This weekend, we celebrate the beautiful Solemnity of Corpus Christi.

Dear Friends in Christ:

This weekend, we celebrate the beautiful Solemnity of Corpus Christi (The Body of Christ). We are also greatly privileged to have Father David Ramirez offer his first Mass at the 5:30 p.m. Sunday Mass today. It is an extraordinary blessing for our parish to have one of our sons ordained to the priesthood of Jesus Christ. It is a grace and blessing that God has chosen one of our parishioners to be His priest to offer the Holy Sacrifice of the Mass, administer the sacraments, preach the Gospel, and serve His people. As the Letter to the Hebrews states, “one does not take this honor on his own but is called by God!” (Heb 5). We rejoice with David and the Ramirez Family, and we rejoice for the whole Church as we have a new priest. Ad multos annos!

Today’s solemnity and this wonderful occasion illuminates the inseparable connection between the Eucharist and the priesthood. Both are gifts to the Church from Jesus Himself. Yet in God’s divine plan, there is no Eucharist without the priesthood. God calls certain men and sets them apart for Himself, to serve Him in a unique and special way. This special calling does not make the man better or more special than others. It is the calling that is special. The man, any man and every man, remains unworthy in himself of the call and the dignity of the priesthood. Every man who is ordained to the priesthood, like every other person, is a poor sinner in need of God’s mercy, forgiveness and redemption. God does not call the worthy for no one is worthy of such a call. Rather, God calls men and asks them to give themselves totally to Him, so they may follow Him and serve His Church. I have been blessed to know many wonderful and talented men who are priests. They would have been successful in any chosen career or profession. I have also met some priests who honestly left me scratching my head as to what God saw in them. But in every one of them, there was something that God did see and wanted to use for the good of His people.

In my experience and in my own life of being a priest, every priest knows that he is a sinner and unworthy. Every priest is acutely aware of his own limitations, weakness, brokenness and sinfulness. This awareness allows us who are priests to see God working through us. It allows us to be the first, and hopefully, faithful witnesses to the power of God’s merciful love! If God can use me, think of what God can do with you! If God can love me with such a wonderful and abundant love, how much more does God love you!

The Eucharist is the self-giving of Jesus. The priesthood is a self-giving to Jesus. The priest gives himself to God and God uses the priest to give us Jesus in the Sacrament of the Altar. In the Church’s theology, the priest is called an “alter Christus” (another Christ) ‘For although the priest, in himself, is a finite person, he does not offer the Mass in his own person, but in the person of Christ, and he is the same as if he were another Christ, in the representation of Christ, who is the principal one who offers the sacrifice.’ At Mass, the priest does NOT say at the words of consecration, ‘This is Christ’s Body’ or ‘This is the chalice of Jesus’ Blood’. Instead, the priest says, “This is MY Body” and “This is the chalice of MY Blood”. The priest speaks “in persona Christi” (in the person of Christ). It is Jesus’ offering of HIS Body and Blood by means of His ordained priest. At the same time, though in a most subordinate way, in a spiritual sense, the priest, configured to Christ by ordination, joins himself to the Lord and says to God ‘This is my body and blood, this is my life, which I give to You, O Lord, my God and to Your Church’. At every Mass, the priest is blessed by divine grace to offer himself to God and the Church in love.

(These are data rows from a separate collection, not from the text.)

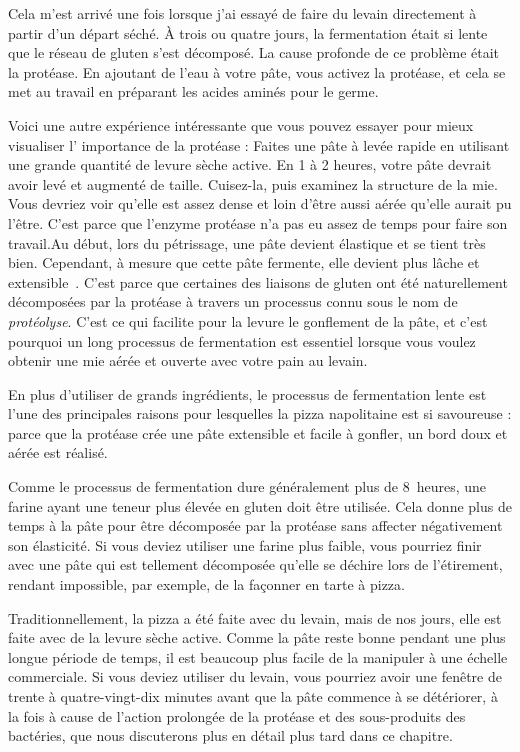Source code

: Cela m'est arrivé une fois lorsque j'ai essayé de faire du levain directement à partir d'un
départ séché. À trois ou quatre jours, la fermentation était si lente que le
réseau de gluten s'est décomposé. La cause profonde de ce problème était la protéase.
En ajoutant de l'eau à votre pâte, vous activez la protéase, et cela se met au travail
en préparant les acides aminés pour le germe.

Voici une autre expérience intéressante que vous pouvez essayer pour mieux visualiser l'
importance de la protéase : Faites une pâte à levée rapide en utilisant une grande quantité
de levure sèche active. En 1 à 2 heures, votre pâte devrait avoir levé et
augmenté de taille. Cuisez-la, puis examinez la structure de la mie. Vous devriez voir
qu'elle est assez dense et loin d'être aussi aérée qu'elle aurait pu l'être. C'est
parce que l'enzyme protéase n'a pas eu assez de temps pour faire son travail.Au début, lors du pétrissage, une pâte devient élastique et se tient très bien. Cependant, à mesure que cette pâte fermente, elle devient plus lâche et extensible~\cite{protease+enzyme+bread}. C'est parce que certaines des liaisons de gluten ont été naturellement décomposées par la protéase à travers un processus connu sous le nom de \emph{protéolyse}. C'est ce qui facilite pour la levure le gonflement de la pâte, et c'est pourquoi un long processus de fermentation est essentiel lorsque vous voulez obtenir une mie aérée et ouverte avec votre pain au levain.

En plus d'utiliser de grands ingrédients, le processus de fermentation lente est l'une des principales raisons pour lesquelles la pizza napolitaine est si savoureuse : parce que la protéase crée une pâte extensible et facile à gonfler, un bord doux et aérée est réalisé.

Comme le processus de fermentation dure généralement plus de 8~heures, une farine ayant une teneur plus élevée en gluten doit être utilisée. Cela donne plus de temps à la pâte pour être décomposée par la protéase sans affecter négativement son élasticité. Si vous deviez utiliser une farine plus faible, vous pourriez finir avec une pâte qui est tellement décomposée qu'elle se déchire lors de l'étirement, rendant impossible, par exemple, de la façonner en tarte à pizza.

Traditionnellement, la pizza a été faite avec du levain, mais de nos jours, elle est faite avec de la levure sèche active. Comme la pâte reste bonne pendant une plus longue période de temps, il est beaucoup plus facile de la manipuler à une échelle commerciale. Si vous deviez utiliser du levain, vous pourriez avoir une fenêtre de trente à quatre-vingt-dix minutes avant que la pâte commence à se détériorer, à la fois à cause de l'action prolongée de la protéase et des sous-produits des bactéries, que nous discuterons plus en détail plus tard dans ce chapitre.

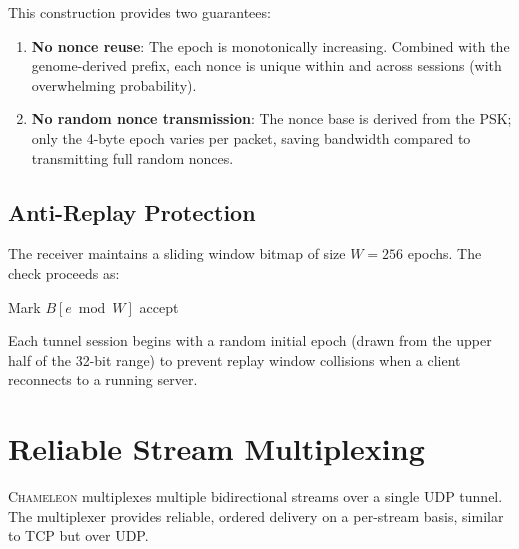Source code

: \documentclass[11pt,a4paper]{article}
\newcommand{\chameleon}{\textsc{Chameleon}}
\begin{document}
This construction provides two guarantees:
\begin{enumerate}[nosep]
  \item \textbf{No nonce reuse}: The epoch is monotonically increasing. Combined with the genome-derived prefix, each nonce is unique within and across sessions (with overwhelming probability).
  \item \textbf{No random nonce transmission}: The nonce base is derived from the PSK; only the 4-byte epoch varies per packet, saving bandwidth compared to transmitting full random nonces.
\end{enumerate}

\subsection{Anti-Replay Protection}\label{sec:replay}

The receiver maintains a sliding window bitmap of size $W = 256$ epochs. The check proceeds as:

\begin{algorithm}[H]
\SetAlgoLined
{}
Mark $B[e \bmod W]$\;
\Return accept\;
\caption{Anti-replay check with sliding window.}
\label{alg:replay}
\end{algorithm}

Each tunnel session begins with a random initial epoch (drawn from the upper half of the 32-bit range) to prevent replay window collisions when a client reconnects to a running server.

\section{Reliable Stream Multiplexing}\label{sec:mux}

\chameleon{} multiplexes multiple bidirectional streams over a single UDP tunnel. The multiplexer provides reliable, ordered delivery on a per-stream basis, similar to TCP but over UDP.
\end{document}
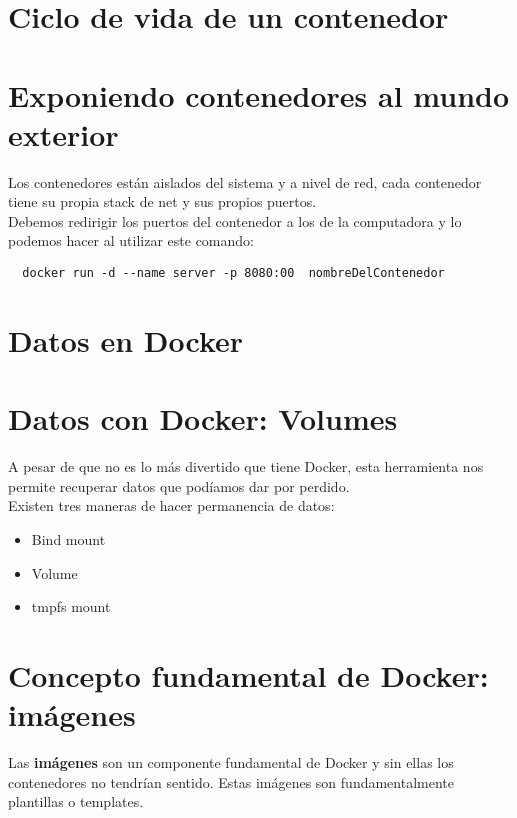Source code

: \documentclass{article}
\begin{document}
\section{Ciclo de vida de un contenedor}%


\section{Exponiendo contenedores al mundo exterior}%
Los contenedores están aislados del sistema y a nivel de red, cada contenedor
tiene su propia stack de net y sus propios puertos.\\

Debemos redirigir los puertos del contenedor a los de la computadora y lo
podemos hacer al utilizar este comando:

\begin{verbatim}
  docker run -d --name server -p 8080:00  nombreDelContenedor
\end{verbatim}


\section{Datos en Docker}%

\section{Datos con Docker: Volumes}%
A pesar de que no es lo más divertido que tiene Docker, esta herramienta nos
permite recuperar datos que podíamos dar por perdido.\\

Existen tres maneras de hacer permanencia de datos:

\begin{itemize}
  \item Bind mount
  \item Volume
  \item tmpfs mount
\end{itemize}

\section{Concepto fundamental de Docker: imágenes}%
Las \textbf{imágenes} son un componente fundamental de Docker y sin ellas los
contenedores no tendrían sentido. Estas imágenes son fundamentalmente
plantillas o templates.\\
\end{document}
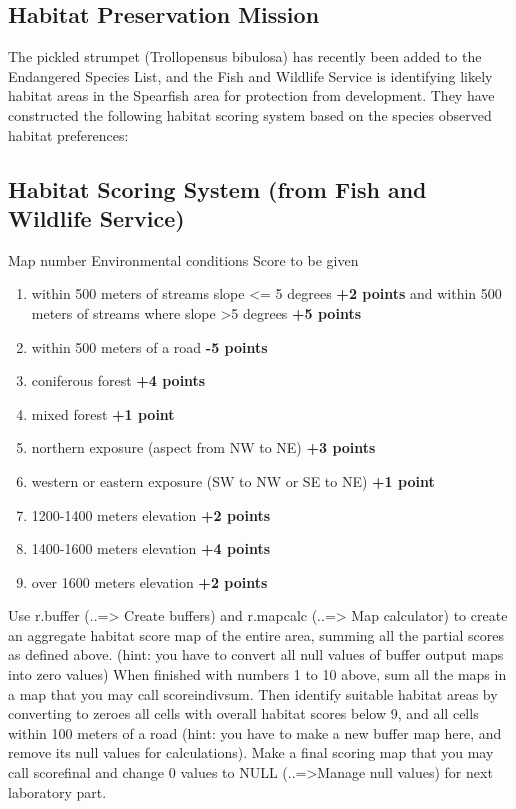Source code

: \subsection{Habitat Preservation Mission}
The pickled strumpet (Trollopensus bibulosa) has recently been added to the Endangered Species List, and the Fish and Wildlife Service is identifying likely habitat areas in the Spearfish area for protection from development. They have constructed the following habitat scoring system based on the species observed habitat preferences:

\subsection{Habitat Scoring System (from Fish and Wildlife Service) }

Map number Environmental conditions Score to be given
\begin{enumerate}
 \item within 500 meters of streams slope <= 5 degrees \textbf{+2 points} and within 500 meters of streams where slope >5 degrees \textbf{+5 points}
 \item within 500 meters of a road \textbf{-5 points}
 \item coniferous forest \textbf{+4 points}
 \item mixed forest \textbf{+1 point}
 \item northern exposure (aspect from NW to NE) \textbf{+3 points}
 \item western or eastern exposure (SW to NW or SE to NE) \textbf{+1 point}
 \item 1200-1400 meters elevation \textbf{+2 points}
 \item 1400-1600 meters elevation \textbf{+4 points}
 \item over 1600 meters elevation \textbf{+2 points}
\end{enumerate}

Use r.buffer (..=> Create buffers) and r.mapcalc (..=> Map calculator) to create an aggregate habitat score map of the entire area, summing all the partial scores as defined above. (hint: you have to convert all null values of buffer output maps into zero values)
When finished with numbers 1 to 10 above, sum all the maps in a map that you may call scoreindivsum. Then identify suitable habitat areas by converting to zeroes all cells with overall habitat scores below 9, and all cells within 100 meters of a road (hint: you have to make a new buffer map here, and remove its null values for calculations). Make a final scoring map that you may call scorefinal and change 0 values to NULL (..=>Manage null values) for next laboratory part.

The priest, in placing himself out of love for God, in the service of God, becomes the instrument of God to feed and tend God’s people. In turn, the priest himself is nourished and renewed. Just as we need the Eucharist, we need priests! We need priests to offer the sacrifice and to feed us with the Bread of Life. Pray for Fr. David and all our newly ordained priests. Pray that they may be faithful, holy, and joyful priests their whole lives! Please pray for all priests, young and old, strong and weak. In your charity, please pray for Fr. Joseph, for Fr. Chuck, and for me. Pray for our seminarians and for more vocations. Pray for the young men from our parish whom God is calling to serve Him as priests, that they may faithfully and courageously answer the call. “The harvest is plenty, but the laborers are few. Beg the Master of the harvest to send our laborers to the field!” (Mt 9:37-38).